I read an article from Craig Mullins on “Working with variable data“. The rest of this post is going to assume you’ve read it, so click through and then come back.
I’ve seen performance issues caused by VARCHAR before, and Craig makes some interesting points. VARCHARs are actually one of the big reasons to Reorg frequently. His post is geared toward the mainframe, but much of it applies on DB2 for LUW too.
To expand on what he’s talking about, here’s a query that will help you find columns in your database that are VARCHARS with a length of less than 30. You obviously may want to look at columns on a variety of criteria, not just ones with a short length, but this makes for an easy example for this post.
select substr(tabschema,1,18) as tabschema, substr(tabname,1,30) as tabname, substr(colname,1,30) as colname, length from syscat.columns where typename='VARCHAR' and length < 30 and tabschema not in ('SYSIBM', 'SYSIBMADM', 'SYSCAT') with ur;
The output from this query looks something like this:
TABSCHEMA TABNAME COLNAME LENGTH ------------------ ------------------------------ ------------------------------ ----------- XXXXXXXX ADDRESS BILLINGCODE 17 XXXXXXXX BUADDR BACODE 17 XXXXXXXX BUADDR BASTATE 20 XXXXXXXX BUADDR BAZIPC 20 XXXXXXXX BUSPROF EMPLOYEEID 20 XXXXXXXX BUSPROF ALTERNATEID 20 XXXXXXXX BUYORG BUSTATE 20 XXXXXXXX BUYORG BUZIPC 20 XXXXXXXX COUNTRY CALLINGCODE 16 XXXXXXXX EMLBOUNCED STATUSCODE 10
Now in a WebSphere Commerce database, there’s not a lot I can do about most of these – though I’ll do a similar analysis for custom tables, which by the Commerce standards should all start with ‘X’, and are thus easy to filter out with a where clause in this query.
Assuming you have tables you may be able to change, you’ll want to go into further detail on them like Craig recommends – something like this – using the query from Craig’s post:
SELECT 10*COUNT(*) as "SPACE_USED_AS_CHAR(10)", SUM(2+LENGTH(COUNTRYCODE)) as "SPACE_USED_AS_VARCHAR(10)", 10*COUNT(*)-SUM(2+LENGTH(COUNTRYCODE)) as "TOTAL_SPACE_SAVED_BY_VARCHAR", 10 as "AVG_SPACE_AS_CHAR(10)", AVG(2+LENGTH(COUNTRYCODE)) "AVG_SPACE_AS_VARCHAR(10)", 10-AVG(2+LENGTH(COUNTRYCODE)) as "AVG_SPACE_SAVED_BY_VARCHAR" FROM XSTORESKU WITH UR;
SPACE_USED_AS_CHAR(10) SPACE_USED_AS_VARCHAR(10) TOTAL_SPACE_SAVED_BY_VARCHAR AVG_SPACE_AS_CHAR(10) AVG_SPACE_AS_VARCHAR(10) AVG_SPACE_SAVED_BY_VARCHAR ---------------------- ------------------------- ---------------------------- --------------------- ------------------------ -------------------------- 20222270 8088908 12133362 10 4 6 1 record(s) selected.
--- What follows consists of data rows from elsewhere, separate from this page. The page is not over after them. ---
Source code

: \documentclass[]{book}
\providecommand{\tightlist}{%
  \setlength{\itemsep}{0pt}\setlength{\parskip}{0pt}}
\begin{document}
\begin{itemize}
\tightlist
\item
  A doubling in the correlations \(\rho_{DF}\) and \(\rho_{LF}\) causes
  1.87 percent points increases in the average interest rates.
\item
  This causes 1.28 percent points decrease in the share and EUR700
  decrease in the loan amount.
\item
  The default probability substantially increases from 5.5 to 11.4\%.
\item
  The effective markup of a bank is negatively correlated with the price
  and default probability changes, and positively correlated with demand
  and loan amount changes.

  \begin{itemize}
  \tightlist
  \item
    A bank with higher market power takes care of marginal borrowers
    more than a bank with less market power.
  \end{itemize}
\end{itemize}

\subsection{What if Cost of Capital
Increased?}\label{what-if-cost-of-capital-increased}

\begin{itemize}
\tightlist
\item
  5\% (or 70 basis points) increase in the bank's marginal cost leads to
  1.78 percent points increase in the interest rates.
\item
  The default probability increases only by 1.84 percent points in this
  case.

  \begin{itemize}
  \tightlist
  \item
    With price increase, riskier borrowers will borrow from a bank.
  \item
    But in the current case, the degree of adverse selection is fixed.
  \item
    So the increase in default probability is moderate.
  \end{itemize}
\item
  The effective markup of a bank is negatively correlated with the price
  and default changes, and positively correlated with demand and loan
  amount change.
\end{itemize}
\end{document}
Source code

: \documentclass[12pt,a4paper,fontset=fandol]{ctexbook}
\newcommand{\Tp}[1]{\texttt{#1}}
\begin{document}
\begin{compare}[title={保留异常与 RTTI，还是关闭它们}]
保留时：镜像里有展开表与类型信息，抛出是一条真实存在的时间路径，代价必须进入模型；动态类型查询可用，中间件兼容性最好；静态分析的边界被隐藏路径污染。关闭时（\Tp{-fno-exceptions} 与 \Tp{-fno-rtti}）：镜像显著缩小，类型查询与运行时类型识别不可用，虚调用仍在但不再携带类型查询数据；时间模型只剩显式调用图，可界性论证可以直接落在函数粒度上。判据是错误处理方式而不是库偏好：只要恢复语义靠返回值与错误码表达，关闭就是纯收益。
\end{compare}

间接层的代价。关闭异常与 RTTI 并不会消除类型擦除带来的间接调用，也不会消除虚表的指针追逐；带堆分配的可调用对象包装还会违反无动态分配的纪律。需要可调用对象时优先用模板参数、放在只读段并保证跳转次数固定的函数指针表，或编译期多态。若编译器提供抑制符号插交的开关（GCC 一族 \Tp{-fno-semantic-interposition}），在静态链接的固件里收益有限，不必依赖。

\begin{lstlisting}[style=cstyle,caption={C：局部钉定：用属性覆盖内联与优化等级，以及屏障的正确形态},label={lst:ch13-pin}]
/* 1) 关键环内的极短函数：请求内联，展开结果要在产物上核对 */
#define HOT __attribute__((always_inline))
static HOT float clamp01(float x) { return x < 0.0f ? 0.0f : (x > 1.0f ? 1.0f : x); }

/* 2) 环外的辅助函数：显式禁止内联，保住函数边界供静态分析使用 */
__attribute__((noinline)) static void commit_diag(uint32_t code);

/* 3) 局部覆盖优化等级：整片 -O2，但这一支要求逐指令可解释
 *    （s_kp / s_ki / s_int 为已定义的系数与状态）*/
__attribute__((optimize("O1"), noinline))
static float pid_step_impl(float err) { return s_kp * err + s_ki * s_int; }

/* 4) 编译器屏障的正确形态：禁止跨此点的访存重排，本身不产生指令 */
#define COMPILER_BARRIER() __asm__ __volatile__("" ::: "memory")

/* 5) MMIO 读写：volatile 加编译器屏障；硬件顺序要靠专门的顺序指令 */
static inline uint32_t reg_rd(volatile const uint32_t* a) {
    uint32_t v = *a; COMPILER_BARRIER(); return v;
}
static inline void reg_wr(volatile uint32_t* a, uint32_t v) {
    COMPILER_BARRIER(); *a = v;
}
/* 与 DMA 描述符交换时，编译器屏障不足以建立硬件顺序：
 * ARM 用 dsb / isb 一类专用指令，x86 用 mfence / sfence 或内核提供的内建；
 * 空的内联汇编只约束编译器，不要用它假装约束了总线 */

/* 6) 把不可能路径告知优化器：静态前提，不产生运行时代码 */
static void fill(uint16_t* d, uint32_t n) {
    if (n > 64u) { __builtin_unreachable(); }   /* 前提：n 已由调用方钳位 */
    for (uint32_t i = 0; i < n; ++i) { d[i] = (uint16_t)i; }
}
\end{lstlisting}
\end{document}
Note, that you want to change the ’10’s in the above query to whatever length of column the VARCHAR you’re working with is. In this case, if I were to define this column as CHAR(10) instead of VARCHAR(10), I would lose about about 11.5 MB. Small potatoes. In this case, it’s not a likely column to change much once the record is inserted (for a US-based business, Countries don’t often change, and knowing this client, I suspect there are only two possible two-character values). If, on the other hand, it were a column that was likely to change, there could be significant overhead associated with moving the record, so it might be worth going for the CHAR. You don’t want to impact query perfromance for just a miniscule 11.5 MB of space.
Note that the change from CHAR(10) to VARCHAR(10) causes no essential change in functionality – the same lengths of data can be stored.
In my specific example, maybe the better question would be can we do a shorter length – is there really a case where we would need all 10 characters, when most of my rows are only 2 characters? Let’s look at the data in the same format as above with that change:
The query would be:
SELECT 2*COUNT(*) as "SPACE_USED_AS_CHAR(2)", SUM(2+LENGTH(COUNTRYCODE)) as "SPACE_USED_AS_VARCHAR(10)", 2*COUNT(*)-SUM(2+LENGTH(COUNTRYCODE)) as "TOTAL_SPACE_SAVED_BY_VARCHAR", 2 as "AVG_SPACE_AS_CHAR(10)", AVG(2+LENGTH(COUNTRYCODE)) "AVG_SPACE_AS_VARCHAR(10)", 2-AVG(2+LENGTH(COUNTRYCODE)) as "AVG_SPACE_SAVED_BY_VARCHAR" FROM WSCOMUSR.XSTORESKU WITH UR;
Note that I’ve changed some of those 10’s to 2’s to reflect the length change I’m considering.
SPACE_USED_AS_CHAR(2) SPACE_USED_AS_VARCHAR(10) TOTAL_SPACE_SAVED_BY_VARCHAR AVG_SPACE_AS_CHAR(10) AVG_SPACE_AS_VARCHAR(10) AVG_SPACE_SAVED_BY_VARCHAR --------------------- ------------------------- ---------------------------- --------------------- ------------------------ -------------------------- 4044454 8088908 -4044454 2 4 -2 1 record(s) selected.
I can see that I could save just under 4 MB by changing this column to a CHAR(2). I’m quite sure that it’s not worth it here, but there are hundreds of little decisions like this that add up when you’re building custom tables, so it’s sure something to keep in mind.
I do review tables that my developers write, and one of the things I look for is VARCHAR(1), VARCHAR(2), and VARCHAR(3) – since these almost never make sense.
Thanks for the great post.
Changing the datatype from varchar to char for a given column may result in
a) data mismatch if the same column is being used in local or join predicate.
b) varchar returns value without padding where as char returns back with padding
Good developer would handle these two things with trim function. Esp it would be difficult to review the entire code if it is already in production.